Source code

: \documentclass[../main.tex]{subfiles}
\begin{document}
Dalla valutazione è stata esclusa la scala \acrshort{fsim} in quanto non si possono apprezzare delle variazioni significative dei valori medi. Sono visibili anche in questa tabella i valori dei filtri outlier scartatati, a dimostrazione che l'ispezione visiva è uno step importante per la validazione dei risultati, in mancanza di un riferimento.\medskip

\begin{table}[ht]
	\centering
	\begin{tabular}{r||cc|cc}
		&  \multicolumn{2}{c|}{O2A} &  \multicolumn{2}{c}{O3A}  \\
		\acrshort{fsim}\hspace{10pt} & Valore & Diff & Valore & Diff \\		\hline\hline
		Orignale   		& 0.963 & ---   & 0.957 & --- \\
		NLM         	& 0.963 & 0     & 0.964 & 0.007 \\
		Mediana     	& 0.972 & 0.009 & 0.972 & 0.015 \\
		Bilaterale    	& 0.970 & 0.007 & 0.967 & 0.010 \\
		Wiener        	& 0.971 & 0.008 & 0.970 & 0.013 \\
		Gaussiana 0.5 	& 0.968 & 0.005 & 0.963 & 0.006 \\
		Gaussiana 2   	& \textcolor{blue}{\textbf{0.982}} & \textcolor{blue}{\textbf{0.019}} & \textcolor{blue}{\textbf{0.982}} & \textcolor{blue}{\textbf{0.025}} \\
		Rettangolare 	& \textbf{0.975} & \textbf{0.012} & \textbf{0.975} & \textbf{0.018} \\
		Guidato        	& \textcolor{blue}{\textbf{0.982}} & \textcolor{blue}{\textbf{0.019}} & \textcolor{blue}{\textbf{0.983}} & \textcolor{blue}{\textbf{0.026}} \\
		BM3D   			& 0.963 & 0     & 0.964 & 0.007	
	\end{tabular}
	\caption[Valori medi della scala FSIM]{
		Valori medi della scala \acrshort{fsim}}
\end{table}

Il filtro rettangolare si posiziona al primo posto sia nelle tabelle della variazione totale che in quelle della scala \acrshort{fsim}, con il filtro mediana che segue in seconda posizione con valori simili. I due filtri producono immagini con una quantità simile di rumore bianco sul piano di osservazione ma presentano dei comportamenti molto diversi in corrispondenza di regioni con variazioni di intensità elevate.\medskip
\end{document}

+++

§ WHAT TO DO
Transcribe every entry word for word.

§ WRITTEN SOLUTION
Source code

: \documentclass[../main.tex]{subfiles}
\begin{document}
Dalla valutazione è stata esclusa la scala \acrshort{fsim} in quanto non si possono apprezzare delle variazioni significative dei valori medi. Sono visibili anche in questa tabella i valori dei filtri outlier scartatati, a dimostrazione che l'ispezione visiva è uno step importante per la validazione dei risultati, in mancanza di un riferimento.\medskip

\begin{table}[ht]
	\centering
	\begin{tabular}{r||cc|cc}
		&  \multicolumn{2}{c|}{O2A} &  \multicolumn{2}{c}{O3A}  \\
		\acrshort{fsim}\hspace{10pt} & Valore & Diff & Valore & Diff \\		\hline\hline
		Orignale   		& 0.963 & ---   & 0.957 & --- \\
		NLM         	& 0.963 & 0     & 0.964 & 0.007 \\
		Mediana     	& 0.972 & 0.009 & 0.972 & 0.015 \\
		Bilaterale    	& 0.970 & 0.007 & 0.967 & 0.010 \\
		Wiener        	& 0.971 & 0.008 & 0.970 & 0.013 \\
		Gaussiana 0.5 	& 0.968 & 0.005 & 0.963 & 0.006 \\
		Gaussiana 2   	& \textcolor{blue}{\textbf{0.982}} & \textcolor{blue}{\textbf{0.019}} & \textcolor{blue}{\textbf{0.982}} & \textcolor{blue}{\textbf{0.025}} \\
		Rettangolare 	& \textbf{0.975} & \textbf{0.012} & \textbf{0.975} & \textbf{0.018} \\
		Guidato        	& \textcolor{blue}{\textbf{0.982}} & \textcolor{blue}{\textbf{0.019}} & \textcolor{blue}{\textbf{0.983}} & \textcolor{blue}{\textbf{0.026}} \\
		BM3D   			& 0.963 & 0     & 0.964 & 0.007	
	\end{tabular}
	\caption[Valori medi della scala FSIM]{
		Valori medi della scala \acrshort{fsim}}
\end{table}

Il filtro rettangolare si posiziona al primo posto sia nelle tabelle della variazione totale che in quelle della scala \acrshort{fsim}, con il filtro mediana che segue in seconda posizione con valori simili. I due filtri producono immagini con una quantità simile di rumore bianco sul piano di osservazione ma presentano dei comportamenti molto diversi in corrispondenza di regioni con variazioni di intensità elevate.\medskip
\end{document}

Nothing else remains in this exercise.